## Exercise objective
Your job is to copy the lines from the material that include "TinyVale".

## Data under study
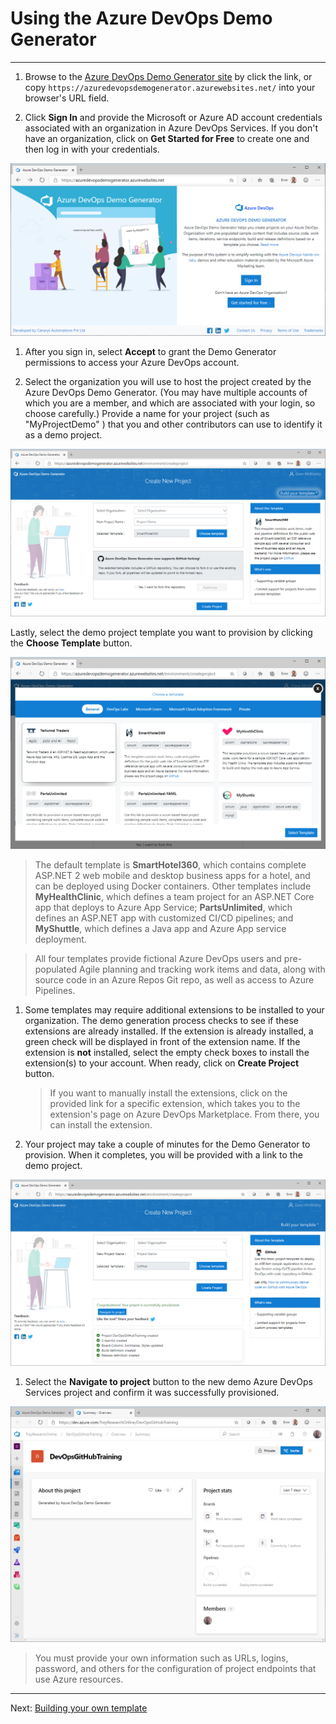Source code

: # Using the Azure DevOps Demo Generator
------

1. Browse to the [Azure DevOps Demo Generator site](https://azuredevopsdemogenerator.azurewebsites.net/) by click the link, or copy `https://azuredevopsdemogenerator.azurewebsites.net/` into your browser's URL field.

2. Click **Sign In** and provide the Microsoft or Azure AD account credentials associated with an organization in Azure DevOps Services. If you don't have an organization, click on **Get Started for Free** to create one and then log in with your credentials.
 
![Image of VSTS Demo Generator V2 login](./About-Azure-DevOps-Demo-Generator/images/homepage.png)


1. After you sign in, select **Accept** to grant the Demo Generator permissions to access your Azure DevOps account.


1. Select the organization you will use to host the project created by the Azure DevOps Demo Generator. (You may have multiple accounts of which you are a member, and which are associated with your login, so choose carefully.) Provide a name for your project (such as "MyProjectDemo" ) that you and other contributors can use to identify it as a demo project. 

![Image of the generator main page](./About-Azure-DevOps-Demo-Generator/images/mainpage.png)


Lastly, select the demo project template you want to provision by clicking the **Choose Template** button.

![Image of VSTS Demo Generator template selection screen](./About-Azure-DevOps-Demo-Generator/images/templateselection.png)


   >The default template is **SmartHotel360**, which contains complete ASP.NET 2 web mobile and desktop business apps for a hotel, and can be deployed using Docker containers. Other templates include **MyHealthClinic**, which defines a team project for an ASP.NET Core app that deploys to Azure App Service; **PartsUnlimited**, which defines an ASP.NET app with customized CI/CD pipelines; and **MyShuttle**, which defines a Java app and Azure App service deployment.

   >All four templates provide fictional Azure DevOps users and pre-populated Agile planning and tracking work items and data, along with source code in an Azure Repos Git repo, as well as access to Azure Pipelines.

1. Some templates may require additional extensions to be installed to your organization. The demo generation process checks to see if these extensions are already installed. If the extension is already installed, a green check will be displayed in front of the extension name. If the extension is **not** installed, select the empty check boxes to install the extension(s) to your account. When ready, click on **Create Project** button.

    > If you want to manually install the extensions,  click on the provided link for a specific extension, which takes you to the extension's page on Azure DevOps Marketplace. From there, you can install the extension.

2. Your project may take a couple of minutes for the Demo Generator to provision. When it completes, you will be provided with a link to the demo project.


![Image of Azure DevOps Demo Generator project created screen](./About-Azure-DevOps-Demo-Generator/images/projectcreated.png)

1. Select the **Navigate to project** button to the new demo Azure DevOps Services project and confirm it was successfully provisioned.


![Image of Azure DevOps Demo Generator provision confirmation screen](./About-Azure-DevOps-Demo-Generator/images/projecthomepage.png)


> You must provide your own information such as URLs, logins, password, and others for the configuration of project endpoints that use Azure resources.

-------------

Next: [Building your own template](./Using-The-Template-Extractor.md)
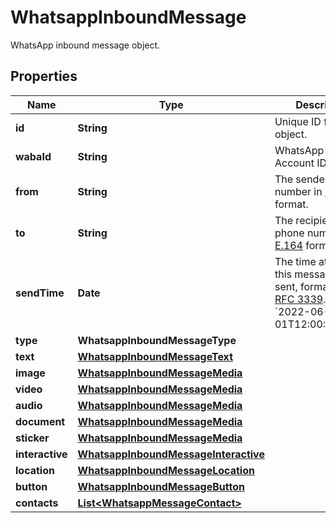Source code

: 

# WhatsappInboundMessage

WhatsApp inbound message object.

## Properties

| Name | Type | Description | Notes |
|------------ | ------------- | ------------- | -------------|
|**id** | **String** | Unique ID for the object. |  |
|**wabaId** | **String** | WhatsApp Business Account ID. |  [optional] |
|**from** | **String** | The sender&#39;s phone number in [E.164](https://en.wikipedia.org/wiki/E.164) format. |  [optional] |
|**to** | **String** | The recipient&#39;s phone number in [E.164](https://en.wikipedia.org/wiki/E.164) format. |  [optional] |
|**sendTime** | **Date** | The time at which this message is sent, formatted in [RFC 3339](https://datatracker.ietf.org/doc/html/rfc3339). e.g., &#x60;2022-06-01T12:00:00.000Z&#x60;. |  [optional] |
|**type** | **WhatsappInboundMessageType** |  |  [optional] |
|**text** | [**WhatsappInboundMessageText**](WhatsappInboundMessageText.md) |  |  [optional] |
|**image** | [**WhatsappInboundMessageMedia**](WhatsappInboundMessageMedia.md) |  |  [optional] |
|**video** | [**WhatsappInboundMessageMedia**](WhatsappInboundMessageMedia.md) |  |  [optional] |
|**audio** | [**WhatsappInboundMessageMedia**](WhatsappInboundMessageMedia.md) |  |  [optional] |
|**document** | [**WhatsappInboundMessageMedia**](WhatsappInboundMessageMedia.md) |  |  [optional] |
|**sticker** | [**WhatsappInboundMessageMedia**](WhatsappInboundMessageMedia.md) |  |  [optional] |
|**interactive** | [**WhatsappInboundMessageInteractive**](WhatsappInboundMessageInteractive.md) |  |  [optional] |
|**location** | [**WhatsappInboundMessageLocation**](WhatsappInboundMessageLocation.md) |  |  [optional] |
|**button** | [**WhatsappInboundMessageButton**](WhatsappInboundMessageButton.md) |  |  [optional] |
|**contacts** | [**List&lt;WhatsappMessageContact&gt;**](WhatsappMessageContact.md) |  |  [optional] |



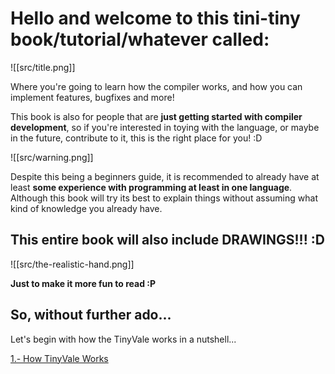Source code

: # Hello and welcome to this tini-tiny book/tutorial/whatever called:

![[src/title.png]]

Where you're going to learn how the compiler works, and how you can implement features, bugfixes and more!

This book is also for people that are **just getting started with compiler development**, so if you're interested in toying with the language, or maybe in the future, contribute to it, this is the right place for you! :D

![[src/warning.png]]

Despite this being a beginners guide, it is recommended to already have at least **some experience with programming at least in one language**. Although this book will try its best to explain things without assuming what kind of knowledge you already have.

## This entire book will also include DRAWINGS!!! :D

![[src/the-realistic-hand.png]]

**Just to make it more fun to read :P**

## So, without further ado...

Let's begin with how the TinyVale works in a nutshell...

[1.- How TinyVale Works](1-How-TinyVale-Works)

## Answer to the problem
Let's begin with how the TinyVale works in a nutshell...
[1.- How TinyVale Works](1-How-TinyVale-Works)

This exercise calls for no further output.